- _ACTIVITY_:
From the first line of the entries below through the line holding "В машинном проектировании", write out every line exactly, please, and leave out the pictures.

- _MATERIAL SHOWN_:
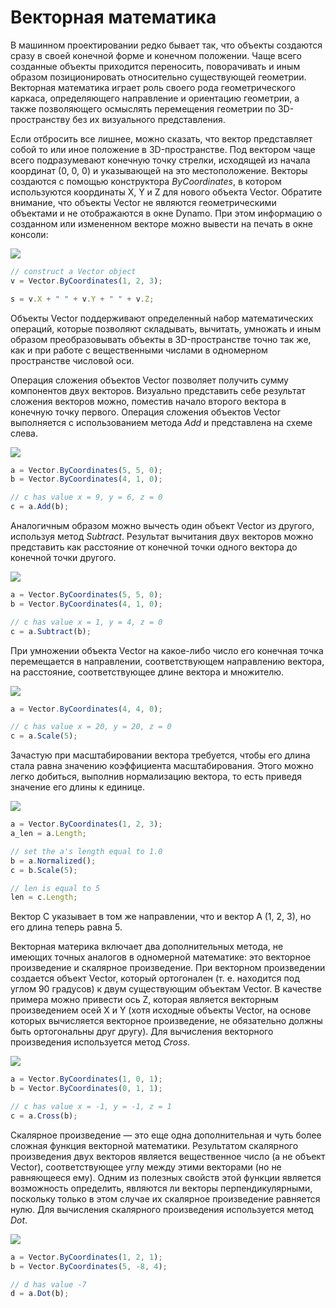 # Векторная математика

В машинном проектировании редко бывает так, что объекты создаются сразу в своей конечной форме и конечном положении. Чаще всего созданные объекты приходится переносить, поворачивать и иным образом позиционировать относительно существующей геометрии. Векторная математика играет роль своего рода геометрического каркаса, определяющего направление и ориентацию геометрии, а также позволяющего осмыслять перемещения геометрии по 3D-пространству без их визуального представления.

Если отбросить все лишнее, можно сказать, что вектор представляет собой то или иное положение в 3D-пространстве. Под вектором чаще всего подразумевают конечную точку стрелки, исходящей из начала координат (0, 0, 0) и указывающей на это местоположение. Векторы создаются с помощью конструктора *ByCoordinates*, в котором используются координаты X, Y и Z для нового объекта Vector. Обратите внимание, что объекты Vector не являются геометрическими объектами и не отображаются в окне Dynamo. При этом информацию о созданном или измененном векторе можно вывести на печать в окне консоли:

![](images/12-3/VectorMath_01.png)

```js
// construct a Vector object
v = Vector.ByCoordinates(1, 2, 3);

s = v.X + " " + v.Y + " " + v.Z;
```

Объекты Vector поддерживают определенный набор математических операций, которые позволяют складывать, вычитать, умножать и иным образом преобразовывать объекты в 3D-пространстве точно так же, как и при работе с вещественными числами в одномерном пространстве числовой оси.

Операция сложения объектов Vector позволяет получить сумму компонентов двух векторов. Визуально представить себе результат сложения векторов можно, поместив начало второго вектора в конечную точку первого. Операция сложения объектов Vector выполняется с использованием метода *Add* и представлена на схеме слева.

![](images/12-3/VectorMath_02.png)

```js
a = Vector.ByCoordinates(5, 5, 0);
b = Vector.ByCoordinates(4, 1, 0);

// c has value x = 9, y = 6, z = 0
c = a.Add(b);
```

Аналогичным образом можно вычесть один объект Vector из другого, используя метод *Subtract*. Результат вычитания двух векторов можно представить как расстояние от конечной точки одного вектора до конечной точки другого.

![](images/12-3/VectorMath_03.png)

```js
a = Vector.ByCoordinates(5, 5, 0);
b = Vector.ByCoordinates(4, 1, 0);

// c has value x = 1, y = 4, z = 0
c = a.Subtract(b);
```

При умножении объекта Vector на какое-либо число его конечная точка перемещается в направлении, соответствующем направлению вектора, на расстояние, соответствующее длине вектора и множителю.

![](images/12-3/VectorMath_04.png)

```js
a = Vector.ByCoordinates(4, 4, 0);

// c has value x = 20, y = 20, z = 0
c = a.Scale(5);
```

Зачастую при масштабировании вектора требуется, чтобы его длина стала равна значению коэффициента масштабирования. Этого можно легко добиться, выполнив нормализацию вектора, то есть приведя значение его длины к единице.

![](images/12-3/VectorMath_05.png)

```js
a = Vector.ByCoordinates(1, 2, 3);
a_len = a.Length;

// set the a's length equal to 1.0
b = a.Normalized();
c = b.Scale(5);

// len is equal to 5
len = c.Length;
```

Вектор С указывает в том же направлении, что и вектор А (1, 2, 3), но его длина теперь равна 5.

Векторная материка включает два дополнительных метода, не имеющих точных аналогов в одномерной математике: это векторное произведение и скалярное произведение. При векторном произведении создается объект Vector, который ортогонален (т. е. находится под углом 90 градусов) к двум существующим объектам Vector. В качестве примера можно привести ось Z, которая является векторным произведением осей X и Y (хотя исходные объекты Vector, на основе которых вычисляется векторное произведение, не обязательно должны быть ортогональны друг другу). Для вычисления векторного произведения используется метод *Cross*.

![](images/12-3/VectorMath_06.png)

```js
a = Vector.ByCoordinates(1, 0, 1);
b = Vector.ByCoordinates(0, 1, 1);

// c has value x = -1, y = -1, z = 1
c = a.Cross(b);
```

Скалярное произведение — это еще одна дополнительная и чуть более сложная функция векторной математики. Результатом скалярного произведения двух векторов является вещественное число (а не объект Vector), соответствующее углу между этими векторами (но не равняющееся ему). Одним из полезных свойств этой функции является возможность определить, являются ли векторы перпендикулярными, поскольку только в этом случае их скалярное произведение равняется нулю. Для вычисления скалярного произведения используется метод *Dot*.

![](images/12-3/VectorMath_07.png)

```js
a = Vector.ByCoordinates(1, 2, 1);
b = Vector.ByCoordinates(5, -8, 4);

// d has value -7
d = a.Dot(b);
```

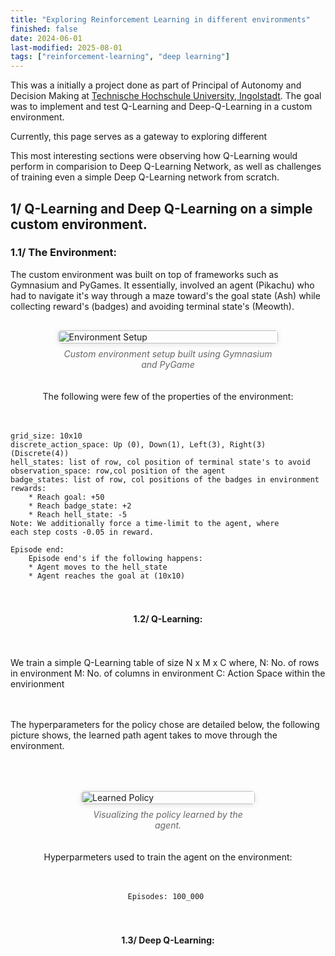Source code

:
 ```yaml
---
title: "Exploring Reinforcement Learning in different environments" 
finished: false 
date: 2024-06-01
last-modified: 2025-08-01
tags: ["reinforcement-learning", "deep learning"]
---
```


This was a initially a project done as part of Principal of Autonomy and Decision Making at [Technische Hochschule University, Ingolstadt](https://www.thi.de/). The goal was to implement and test Q-Learning and Deep-Q-Learning in a custom environment.

Currently, this page serves as a gateway to exploring different 

This most interesting sections were observing how Q-Learning would perform in comparision to Deep Q-Learning Network, as well as challenges of training even a simple Deep Q-Learning network from scratch. 

## 1/ Q-Learning and Deep Q-Learning on a simple custom environment.

### 1.1/ The Environment: 
The custom environment was built on top of frameworks such as Gymnasium and PyGames. It essentially, involved an agent (Pikachu) who had to navigate it's way through a maze toward's the goal state (Ash) while collecting reward's (badges) and avoiding terminal state's (Meowth).

<div style="display: flex; flex-direction: column; align-items: center; gap: 20px; margin: 30px 0;">
  <div style="width: 70%; max-width: 700px;">
    <figure style="margin: 0;">
      <img src="/projects/assets/RL_custom_env.png" alt="Environment Setup" style="width: 100%; height: auto; border-radius: 5px; box-shadow: 0 2px 8px rgba(0,0,0,0.1);">
      <figcaption style="text-align: center; font-style: italic; color: #666; margin-top: 8px;">
        Custom environment setup built using Gymnasium and PyGame 
      </figcaption>
    </figure>
  </div>


The following were few of the properties of the environment: 
```
grid_size: 10x10 
discrete_action_space: Up (0), Down(1), Left(3), Right(3) (Discrete(4)) 
hell_states: list of row, col position of terminal state's to avoid 
observation_space: row,col position of the agent 
badge_states: list of row, col positions of the badges in environment
rewards: 
    * Reach goal: +50 
    * Reach badge_state: +2  
    * Reach hell_state: -5
Note: We additionally force a time-limit to the agent, where 
each step costs -0.05 in reward. 

Episode end: 
    Episode end's if the following happens: 
    * Agent moves to the hell_state 
    * Agent reaches the goal at (10x10)
```

#### 1.2/ Q-Learning:
We train a simple Q-Learning table of size N x M x C where, 
N: No. of rows in environment 
M: No. of columns in environment 
C: Action Space within the envirionment 

The hyperparameters for the policy chose are detailed below, the following picture shows, the learned path agent takes to move through the environment. 

<div style="display: flex; flex-direction: column; align-items: center; gap: 20px; margin: 30px 0;">
  <div style="width: 70%; max-width: 700px;">
    <figure style="margin: 0;">
      <img src="/projects/assets/Policy_Actions_visual.png" alt="Learned Policy" style="width: 100%; height: auto; border-radius: 5px; box-shadow: 0 2px 8px rgba(0,0,0,0.1);">
      <figcaption style="text-align: center; font-style: italic; color: #666; margin-top: 8px;">
        Visualizing the policy learned by the agent. 
      </figcaption>
    </figure>
  </div>

Hyperparmeters used to train the agent on the environment: 
```
Episodes: 100_000 
```


#### 1.3/ Deep Q-Learning:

- _PROBLEM SOLUTION_:
 # Векторная математика

В машинном проектировании редко бывает так, что объекты создаются сразу в своей конечной форме и конечном положении. Чаще всего созданные объекты приходится переносить, поворачивать и иным образом позиционировать относительно существующей геометрии. Векторная математика играет роль своего рода геометрического каркаса, определяющего направление и ориентацию геометрии, а также позволяющего осмыслять перемещения геометрии по 3D-пространству без их визуального представления.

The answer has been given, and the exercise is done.